Batasan PTKP klo tdk salah adalah omzet 600jt/thn dan batasan untuk menggunakan bisa norma klo tidak salah Rp. 1,8M/thn (klo tdk salah mau dinaikkan jadi 4,8M)
Menurut rekan2 sekalian lebih mudah yang mana, apakah perhitungan menurut Norma atau dengan pembukuan, karena kendala yang terbesar adalah tenaga kerja yang ada, umumnya hanyalah staff biasa, yang tidak mengerti sistem pembukuan.
Terima Kasih
- Originaly posted by jimmy:
Batasan PTKP klo tdk salah adalah omzet 600jt/thn dan batasan untuk menggunakan bisa norma klo tidak salah Rp. 1,8M/thn (klo tdk salah mau dinaikkan jadi 4,8M)
bukannya PTKP tetapi PKP= Pengusaha Kena Pajak
PTKP = Penghasilan tidak kena pajak. iya sorry salah ketik ..he..he…he..
kalau angka 4,8 M yg saya tahu adalah UU PPh yang baru WP UMKMinsentif pengurangan tarif sebesar 50 % dari tarif normal yg berlaku terhadap bagian peredaran bruto sampai dengan Rp 4,8 M….apakah ini yg dimaksut ?

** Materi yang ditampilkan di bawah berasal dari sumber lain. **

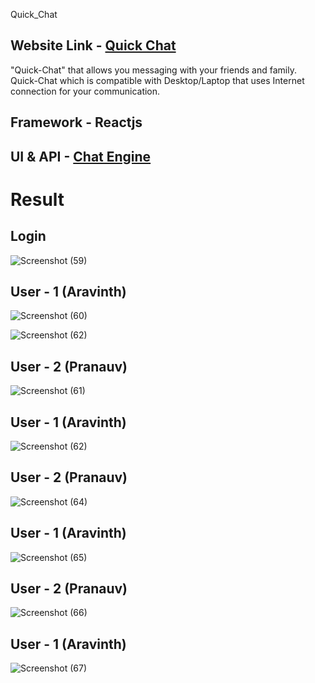 Quick_Chat

## Website Link - [Quick Chat](https://aravinthquickchat.netlify.app/)

"Quick-Chat" that allows you messaging with your friends and family. Quick-Chat which is compatible with Desktop/Laptop that uses Internet connection for your communication.

## Framework - Reactjs

## UI & API - [Chat Engine](https://chatengine.io/)

<h1>Result</h1> 

## Login

![Screenshot (59)](https://user-images.githubusercontent.com/79074310/125810562-79ed5531-0744-4ccb-8518-18cdc8f67bc1.png)

## User - 1 (Aravinth)

![Screenshot (60)](https://user-images.githubusercontent.com/79074310/125810608-72cde8ba-4457-4019-8c2c-d756fc0ea2c4.png)

![Screenshot (62)](https://user-images.githubusercontent.com/79074310/125810648-232754a4-3a56-42c5-a98f-99cba95cdd5e.png)

## User - 2 (Pranauv)

![Screenshot (61)](https://user-images.githubusercontent.com/79074310/125810624-ae00df1a-bfc3-4ae5-9126-7cffccc46718.png)

## User - 1 (Aravinth)

![Screenshot (62)](https://user-images.githubusercontent.com/79074310/125810722-01c06e9c-f3d7-4aa3-82ac-df500f1d5db7.png)

## User - 2 (Pranauv)

![Screenshot (64)](https://user-images.githubusercontent.com/79074310/125810701-aad86e54-0f09-4a26-b270-e3b022e1cf05.png)

## User - 1 (Aravinth)

![Screenshot (65)](https://user-images.githubusercontent.com/79074310/125811081-20f91d3a-2c46-4281-af90-2710f1ebad77.png)

## User - 2 (Pranauv)

![Screenshot (66)](https://user-images.githubusercontent.com/79074310/125811093-ffc8e30a-9aa4-409b-b593-994f7b763199.png)

## User - 1 (Aravinth)

![Screenshot (67)](https://user-images.githubusercontent.com/79074310/125811106-9f2b6cc7-186d-46b1-9e77-82c712e00cc2.png)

Saya juga kurang paham, tetapi dari info yang saya terima katanya saya masih bisa menggunakan perhitungan secara norma untuk omzet dibawah 4,8M, sehingga untuk PPN saya cukup membayar 2 % (sistem dim.. saya juga kurang jelas istilahnya)
Apakah ini yang dimaksudkan?
kalo sistem penghitungan dengan norma sih menurut saya tidak usah nunggu ampe penghasilan diatas 4,8M..
apabila kita WP OP dan susah untuk melakukan pembukuan ( dalam pengertian banyak nya pengeluaran seperti bon2 yang tidak jelas peruntukkannya sepeerti melakukan entertainment kepada pns atau sejenisnya, kuli2 bangunan yang dipekerjakan kan tidak ada pph.21nya dan sejenisnya ).ajukan saja kepada a/r kita untuk dapat menggunakaan norma, dan nantinya akan diaudit dan ditetapkan berapa norma yang dapat kita gunakan..
semoga dapat membantu
Kalau memang perusahaan terkendala dgn SDM, dan fakta bahwa batasan peredaran usaha tidak terlampaui tentu saja lebih efektif jika menggunakan Norma Penghitungan Penghasilan Netto.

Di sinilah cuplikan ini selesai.